Art Seen: April 11

In this week's Art Seen, James Dignan looks at exhibitions from Jane Shriffer, FE29 Gallery, and Ewan McDougall

 

Delay Tactics, by Jane Shriffer
Delay Tactics, by Jane Shriffer
''Choose Your Battles'', Jane Shriffer, plus Cheryl Oliver (The Artist's Room)

It is surprising but a good abstract painting is often harder to achieve than a good representational work. With representational paintings, the viewer is guided by their preconceived ideas about a scene. With abstract work, colour, texture, and composition become the only cues to the image's dynamism and aesthetics.

Jane Shriffer's abstracts have power and aesthetic worth. The bold impasto and strong hues drive the square and circular canvases, providing glimpses of half-imagined scenes. Landscapes are suggested by the simple, yet effective use of light, airy colours in the upper parts of the canvas and stronger, earthier colours in the lower halves. We are left with the impression of viewing the outside world as seen through frosted windows. The paintings' seemingly random titles provide mental hints and cues to suggest possible meanings to the powerful, attractive works.

Accompanying Shriffer's paintings, The Artist's Room is displaying a fine collection of Cheryl Oliver's charming, strange and lovely sculpted caricatures. The works were among pieces in the artist's studio at the time of her death, and have not been on public display before. As an overview of the artist's work - one could almost say a retrospective - they provide a fine glimpse into Oliver's oeuvre.

 

Ecstasy Boat (Large), by Marian Fountain
Ecstasy Boat (Large), by Marian Fountain
''Duo'', Marian Fountain (Fe29 Gallery)

FE29 Gallery is presenting an impressive exhibition of work by master bronze sculptor Marian Fountain. The display, with its heady mix of forms inspired by traditional cultures worldwide is a fine selection of Fountain's work.
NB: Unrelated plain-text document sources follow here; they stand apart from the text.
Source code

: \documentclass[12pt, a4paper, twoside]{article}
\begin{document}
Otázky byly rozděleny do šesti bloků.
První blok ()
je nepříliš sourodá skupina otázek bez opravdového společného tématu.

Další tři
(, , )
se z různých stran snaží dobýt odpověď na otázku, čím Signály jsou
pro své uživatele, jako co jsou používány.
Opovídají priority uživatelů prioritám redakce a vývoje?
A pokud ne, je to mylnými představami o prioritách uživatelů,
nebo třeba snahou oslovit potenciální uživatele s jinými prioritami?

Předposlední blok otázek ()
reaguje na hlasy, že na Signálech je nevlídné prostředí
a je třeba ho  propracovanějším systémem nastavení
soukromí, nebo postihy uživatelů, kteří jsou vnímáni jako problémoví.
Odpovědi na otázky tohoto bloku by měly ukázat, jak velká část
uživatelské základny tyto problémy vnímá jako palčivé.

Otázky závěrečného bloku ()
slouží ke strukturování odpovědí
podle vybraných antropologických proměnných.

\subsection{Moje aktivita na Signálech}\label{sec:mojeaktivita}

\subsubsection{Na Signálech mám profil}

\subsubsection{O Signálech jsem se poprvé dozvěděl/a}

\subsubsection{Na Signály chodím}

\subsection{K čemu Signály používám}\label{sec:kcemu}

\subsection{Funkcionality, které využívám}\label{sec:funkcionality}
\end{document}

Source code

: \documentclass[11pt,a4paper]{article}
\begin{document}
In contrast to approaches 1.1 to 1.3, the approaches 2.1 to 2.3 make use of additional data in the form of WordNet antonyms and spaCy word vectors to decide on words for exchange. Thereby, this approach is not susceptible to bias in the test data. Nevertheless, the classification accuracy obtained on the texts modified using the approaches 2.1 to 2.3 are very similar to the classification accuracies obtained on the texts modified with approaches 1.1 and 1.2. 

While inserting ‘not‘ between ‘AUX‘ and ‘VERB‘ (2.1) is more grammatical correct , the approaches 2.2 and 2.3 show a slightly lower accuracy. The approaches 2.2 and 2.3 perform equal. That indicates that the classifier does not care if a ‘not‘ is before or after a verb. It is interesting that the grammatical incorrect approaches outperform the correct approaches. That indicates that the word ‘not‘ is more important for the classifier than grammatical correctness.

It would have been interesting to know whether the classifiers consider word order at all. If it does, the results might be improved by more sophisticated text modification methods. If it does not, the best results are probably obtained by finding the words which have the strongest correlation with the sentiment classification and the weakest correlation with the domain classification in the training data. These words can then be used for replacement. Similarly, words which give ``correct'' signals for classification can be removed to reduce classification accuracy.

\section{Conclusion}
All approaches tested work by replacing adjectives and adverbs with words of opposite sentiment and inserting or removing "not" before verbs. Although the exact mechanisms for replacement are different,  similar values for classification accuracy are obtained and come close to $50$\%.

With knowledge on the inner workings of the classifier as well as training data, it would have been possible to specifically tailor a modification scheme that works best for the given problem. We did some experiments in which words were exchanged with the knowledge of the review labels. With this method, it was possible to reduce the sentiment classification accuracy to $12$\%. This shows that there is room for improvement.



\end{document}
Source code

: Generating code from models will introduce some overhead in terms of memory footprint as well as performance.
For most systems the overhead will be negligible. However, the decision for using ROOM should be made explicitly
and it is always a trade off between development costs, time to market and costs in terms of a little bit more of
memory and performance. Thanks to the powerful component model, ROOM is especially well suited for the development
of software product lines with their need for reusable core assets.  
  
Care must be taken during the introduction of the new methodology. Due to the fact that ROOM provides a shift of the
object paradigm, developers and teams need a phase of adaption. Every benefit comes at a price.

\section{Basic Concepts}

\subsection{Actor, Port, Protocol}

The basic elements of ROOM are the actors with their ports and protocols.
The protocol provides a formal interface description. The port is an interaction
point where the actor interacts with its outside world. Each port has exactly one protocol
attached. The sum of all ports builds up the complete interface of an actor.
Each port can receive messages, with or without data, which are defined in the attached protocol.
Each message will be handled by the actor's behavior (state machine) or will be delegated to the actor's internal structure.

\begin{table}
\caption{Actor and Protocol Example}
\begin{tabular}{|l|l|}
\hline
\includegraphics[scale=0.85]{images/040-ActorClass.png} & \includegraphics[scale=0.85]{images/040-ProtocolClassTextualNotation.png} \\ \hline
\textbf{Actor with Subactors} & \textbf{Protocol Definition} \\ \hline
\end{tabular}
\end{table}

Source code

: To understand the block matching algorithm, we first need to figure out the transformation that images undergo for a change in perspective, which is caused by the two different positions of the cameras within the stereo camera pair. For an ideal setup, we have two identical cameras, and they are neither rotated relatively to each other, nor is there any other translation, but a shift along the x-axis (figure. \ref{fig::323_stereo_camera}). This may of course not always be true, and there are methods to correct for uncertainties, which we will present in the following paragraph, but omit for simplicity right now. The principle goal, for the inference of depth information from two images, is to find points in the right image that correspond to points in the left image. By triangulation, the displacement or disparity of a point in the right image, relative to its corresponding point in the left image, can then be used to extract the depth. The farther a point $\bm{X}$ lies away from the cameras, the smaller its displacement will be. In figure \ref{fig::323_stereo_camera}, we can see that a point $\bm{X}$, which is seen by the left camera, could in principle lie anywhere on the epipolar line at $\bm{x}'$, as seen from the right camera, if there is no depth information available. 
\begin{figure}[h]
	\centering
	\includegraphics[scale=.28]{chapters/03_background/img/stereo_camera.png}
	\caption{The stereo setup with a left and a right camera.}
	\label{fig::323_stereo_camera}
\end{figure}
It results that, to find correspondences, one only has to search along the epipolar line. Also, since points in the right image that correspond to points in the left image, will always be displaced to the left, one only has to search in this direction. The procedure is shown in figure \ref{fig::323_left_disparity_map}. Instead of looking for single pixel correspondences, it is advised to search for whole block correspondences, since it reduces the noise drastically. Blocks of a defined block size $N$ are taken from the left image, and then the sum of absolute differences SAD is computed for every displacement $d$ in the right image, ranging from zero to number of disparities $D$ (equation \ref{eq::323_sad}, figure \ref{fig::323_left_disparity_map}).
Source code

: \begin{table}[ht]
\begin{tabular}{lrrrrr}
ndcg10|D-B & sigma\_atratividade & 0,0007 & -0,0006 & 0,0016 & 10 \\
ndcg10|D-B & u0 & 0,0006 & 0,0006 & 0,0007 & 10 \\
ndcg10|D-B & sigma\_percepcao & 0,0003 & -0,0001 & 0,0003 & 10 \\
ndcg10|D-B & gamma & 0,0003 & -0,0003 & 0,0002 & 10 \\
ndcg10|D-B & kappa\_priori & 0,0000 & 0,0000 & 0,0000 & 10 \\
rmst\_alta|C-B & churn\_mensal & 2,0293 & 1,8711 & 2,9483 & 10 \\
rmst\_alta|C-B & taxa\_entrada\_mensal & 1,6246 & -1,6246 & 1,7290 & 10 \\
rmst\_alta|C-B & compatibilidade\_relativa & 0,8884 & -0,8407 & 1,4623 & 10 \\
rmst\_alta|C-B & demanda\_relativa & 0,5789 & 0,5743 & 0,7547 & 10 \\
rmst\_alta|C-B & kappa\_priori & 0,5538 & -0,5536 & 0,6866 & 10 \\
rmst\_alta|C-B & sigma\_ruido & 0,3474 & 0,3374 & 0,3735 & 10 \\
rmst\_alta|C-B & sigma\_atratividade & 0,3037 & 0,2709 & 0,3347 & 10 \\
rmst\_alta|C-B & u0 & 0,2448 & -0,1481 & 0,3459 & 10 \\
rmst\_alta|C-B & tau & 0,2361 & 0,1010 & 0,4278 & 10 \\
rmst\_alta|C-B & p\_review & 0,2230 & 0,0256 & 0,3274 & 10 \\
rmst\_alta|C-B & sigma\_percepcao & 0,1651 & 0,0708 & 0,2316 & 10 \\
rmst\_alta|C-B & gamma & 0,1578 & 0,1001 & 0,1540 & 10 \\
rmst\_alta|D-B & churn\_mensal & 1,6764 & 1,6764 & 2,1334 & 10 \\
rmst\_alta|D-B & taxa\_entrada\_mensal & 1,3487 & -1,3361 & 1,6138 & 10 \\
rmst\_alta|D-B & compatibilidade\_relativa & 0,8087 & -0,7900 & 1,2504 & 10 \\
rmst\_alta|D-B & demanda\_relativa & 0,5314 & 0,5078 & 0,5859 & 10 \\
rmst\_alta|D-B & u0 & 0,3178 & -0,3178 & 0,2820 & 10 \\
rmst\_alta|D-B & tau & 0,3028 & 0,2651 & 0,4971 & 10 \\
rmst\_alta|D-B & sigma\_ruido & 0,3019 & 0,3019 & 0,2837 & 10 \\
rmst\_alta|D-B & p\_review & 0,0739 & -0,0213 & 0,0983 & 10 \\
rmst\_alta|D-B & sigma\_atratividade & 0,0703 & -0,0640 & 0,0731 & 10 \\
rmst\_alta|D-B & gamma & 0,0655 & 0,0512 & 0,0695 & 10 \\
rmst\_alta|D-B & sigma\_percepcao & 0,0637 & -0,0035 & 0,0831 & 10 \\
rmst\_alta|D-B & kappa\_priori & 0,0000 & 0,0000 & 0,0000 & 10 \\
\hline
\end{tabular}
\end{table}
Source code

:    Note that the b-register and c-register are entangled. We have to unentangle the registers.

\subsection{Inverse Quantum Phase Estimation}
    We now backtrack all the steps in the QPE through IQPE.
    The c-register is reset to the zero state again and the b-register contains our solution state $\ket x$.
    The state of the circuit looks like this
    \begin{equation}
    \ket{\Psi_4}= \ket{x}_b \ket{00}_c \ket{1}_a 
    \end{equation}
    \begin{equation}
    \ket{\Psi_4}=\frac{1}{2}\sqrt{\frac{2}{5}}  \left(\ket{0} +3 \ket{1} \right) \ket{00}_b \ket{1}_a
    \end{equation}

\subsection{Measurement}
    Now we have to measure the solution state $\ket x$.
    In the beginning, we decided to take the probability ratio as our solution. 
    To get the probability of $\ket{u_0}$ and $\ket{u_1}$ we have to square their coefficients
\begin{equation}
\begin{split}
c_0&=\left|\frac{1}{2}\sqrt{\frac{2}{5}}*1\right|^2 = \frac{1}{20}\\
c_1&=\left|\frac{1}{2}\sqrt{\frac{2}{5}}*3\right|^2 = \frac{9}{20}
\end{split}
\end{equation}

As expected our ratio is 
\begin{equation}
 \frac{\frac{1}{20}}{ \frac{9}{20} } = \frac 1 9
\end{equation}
Fountain is inspired not only by world cultures, but also by the cycle of nature. Many of her bronzes feature elements relating to conception, growth, and metamorphosis, with none of the works showing this better than the only non-bronze work on display, a large paravent screen displaying stylised images representing the moment of egg fertilisation and the structure of chromosomes. Bronze works surrounding this piece show organic forms, some of them inspired by microscopic life.

Elsewhere in the exhibition, several of Fountain's best-known sculptural series, Three Graces, are on display, with their exaggerated female forms bringing to mind ancient Greek sculpture and prehistoric carvings such as the Venus of Willendorf. The works are beautiful, with their detailed patterning and heavy patination. Other items on show include some pieces more clearly inspired by Pacific culture, such as the Easter Island Bird Woman forms.

The bronze sculptures are well complemented by cases containing smaller ''medals'' and similar-sized works, of which Winged Medal with Legs is a standout piece.

 

In th’ Ditch, by Ewan McDougall
In th’ Ditch, by Ewan McDougall
''Giddy Up'', Ewan McDougall (Gallery De Novo)

Visiting a Ewan McDougall exhibition is always an enjoyable, fun experience. The artist's naive, expressionist works, populated by gleeful multicoloured caricatures, bring to mind a never-ending boisterous party, or a visual representation of a Goon Show episode.

McDougall's latest exhibition is no exception. Defying the health problems which have beset him in recent years, the artist has produced another kaleidoscopic collection of mad characters swimming at the beach, travelling by boat and ship, fighting a bear, and generally partying. The seeming randomness of some of the images is deceptive - there is well thought-out composition in the groups in works such as The House of Blue Light, with its solid triangle of figures dominating the centre of the scene.

While the exuberance of the stick figures and impossible brightness of the colours makes it hard to trace McDougall's influences (Haring crossed with Lowry on LSD, perhaps?), in this exhibition he lets one clearly slip - Sidney Nolan's Ned Kelly is among the passengers In th' Ditch, and the Australian master's shadow can be found in the two titular Giddy Up works.

It's In th' Ditch, though, which forms the centrepiece of this exhibition, a near-fluorescent, sassy piece of tongue-in-cheek joy, it perfectly epitomises all that is great in McDougall's art.